Task instructions:
Set down all of the data that follows word for word, without the images.

━━━ Information given ━━━

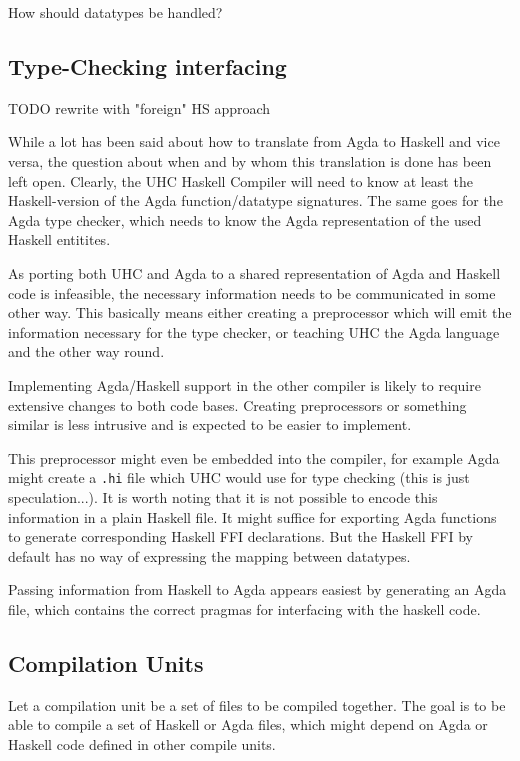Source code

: \documentclass[12pt, a4paper, twoside]{report}
\begin{document}
How should datatypes be handled?

\subsection{Type-Checking interfacing}

TODO rewrite with "foreign" HS approach

While a lot has been said about how to translate from Agda to Haskell and vice versa,
the question about when and by whom this translation is done has been left open. Clearly,
the UHC Haskell Compiler will need to know at least the Haskell-version of the Agda
function/datatype signatures. The same goes for the Agda type checker, which needs to
know the Agda representation of the used Haskell entitites.

As porting both UHC and Agda to a shared representation of Agda and Haskell code
is infeasible, the necessary information needs to be communicated in some other way.
This basically means either creating a preprocessor which will emit the information
necessary for the type checker, or teaching UHC the Agda language and the other way round.

Implementing Agda/Haskell support in the other compiler is likely to require extensive changes
to both code bases. Creating preprocessors or something similar is less intrusive and is expected
to be easier to implement.

This preprocessor might even be embedded into the compiler, for example Agda might create
a \texttt{.hi} file which UHC would use for type checking (this is just speculation...). It is worth noting
that it is not possible to encode this information in a plain Haskell file. It might suffice for
exporting Agda functions to generate corresponding Haskell FFI declarations. But the Haskell FFI
by default has no way of expressing the mapping between datatypes.

Passing information from Haskell to Agda appears easiest by generating an Agda file,
which contains the correct pragmas for interfacing with the haskell code.

\subsection{Compilation Units}
Let a compilation unit be a set of files to be compiled together. The goal is to be able to compile a set of
Haskell or Agda files, which might depend on Agda or Haskell code defined in other compile units.
\end{document}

━━━

Expected output:
Source code

: \documentclass[12pt, a4paper, twoside]{report}
\begin{document}
How should datatypes be handled?

\subsection{Type-Checking interfacing}

TODO rewrite with "foreign" HS approach

While a lot has been said about how to translate from Agda to Haskell and vice versa,
the question about when and by whom this translation is done has been left open. Clearly,
the UHC Haskell Compiler will need to know at least the Haskell-version of the Agda
function/datatype signatures. The same goes for the Agda type checker, which needs to
know the Agda representation of the used Haskell entitites.

As porting both UHC and Agda to a shared representation of Agda and Haskell code
is infeasible, the necessary information needs to be communicated in some other way.
This basically means either creating a preprocessor which will emit the information
necessary for the type checker, or teaching UHC the Agda language and the other way round.

Implementing Agda/Haskell support in the other compiler is likely to require extensive changes
to both code bases. Creating preprocessors or something similar is less intrusive and is expected
to be easier to implement.

This preprocessor might even be embedded into the compiler, for example Agda might create
a \texttt{.hi} file which UHC would use for type checking (this is just speculation...). It is worth noting
that it is not possible to encode this information in a plain Haskell file. It might suffice for
exporting Agda functions to generate corresponding Haskell FFI declarations. But the Haskell FFI
by default has no way of expressing the mapping between datatypes.

Passing information from Haskell to Agda appears easiest by generating an Agda file,
which contains the correct pragmas for interfacing with the haskell code.

\subsection{Compilation Units}
Let a compilation unit be a set of files to be compiled together. The goal is to be able to compile a set of
Haskell or Agda files, which might depend on Agda or Haskell code defined in other compile units.
\end{document}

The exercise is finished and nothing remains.